Document images with source code:
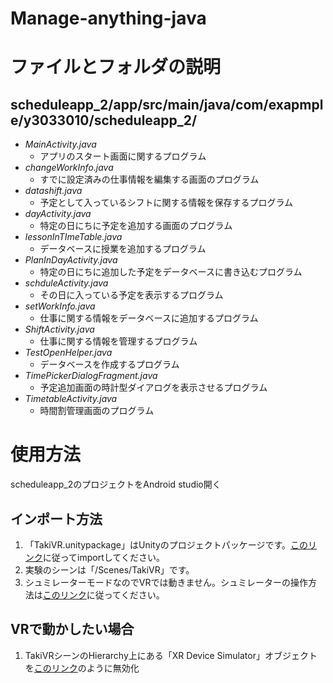 # Manage-anything-java

# ファイルとフォルダの説明
## scheduleapp_2/app/src/main/java/com/exapmple/y3033010/scheduleapp_2/
* *MainActivity.java*
    * アプリのスタート画面に関するプログラム
* *changeWorkInfo.java*
    * すでに設定済みの仕事情報を編集する画面のプログラム
* *datashift.java*
    * 予定として入っているシフトに関する情報を保存するプログラム
* *dayActivity.java*
    * 特定の日にちに予定を追加する画面のプログラム
* *lessonInTImeTable.java*
    * データベースに授業を追加するプログラム
* *PlanInDayActivity.java*
    * 特定の日にちに追加した予定をデータベースに書き込むプログラム
* *schduleActivity.java*
    * その日に入っている予定を表示するプログラム
* *setWorkInfo.java*
    * 仕事に関する情報をデータベースに追加するプログラム
* *ShiftActivity.java*
    * 仕事に関する情報を管理するプログラム
* *TestOpenHelper.java*
    * データベースを作成するプログラム
* *TimePickerDialogFragment.java*
    * 予定追加画面の時計型ダイアログを表示させるプログラム
* *TimetableActivity.java*
    * 時間割管理画面のプログラム


# 使用方法
scheduleapp_2のプロジェクトをAndroid studio開く

## インポート方法

1. 「TakiVR.unitypackage」はUnityのプロジェクトパッケージです。[このリンク](https://kan-kikuchi.hatenablog.com/entry/Unitypackage)に従ってimportしてください。
2.  実験のシーンは「/Scenes/TakiVR」です。
3.  シュミレーターモードなのでVRでは動きません。シュミレーターの操作方法は[このリンク](https://tech.framesynthesis.co.jp/unity/xr/#:~:text=%E3%81%A6%E3%81%8F%E3%81%A0%E3%81%95%E3%81%84%E3%80%82-,%E3%83%98%E3%83%83%E3%83%89%E3%82%BB%E3%83%83%E3%83%88%E3%81%AA%E3%81%97%E3%81%A7XR%20Origin%E3%82%92%E6%93%8D%E4%BD%9C%E3%81%99%E3%82%8B%E3%81%AB%E3%81%AF,-XR%20Device%20Simulator)に従ってください。
## VRで動かしたい場合
1.  TakiVRシーンのHierarchy上にある「XR Device Simulator」オブジェクトを[このリンク](https://tech.pjin.jp/blog/2021/03/31/unity_gameobject_component_on-off/)のように無効化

AIM OF THE EXERCISE: Say how many lines in the records contain the string "このリンク", and say nothing else.

REPLY: 3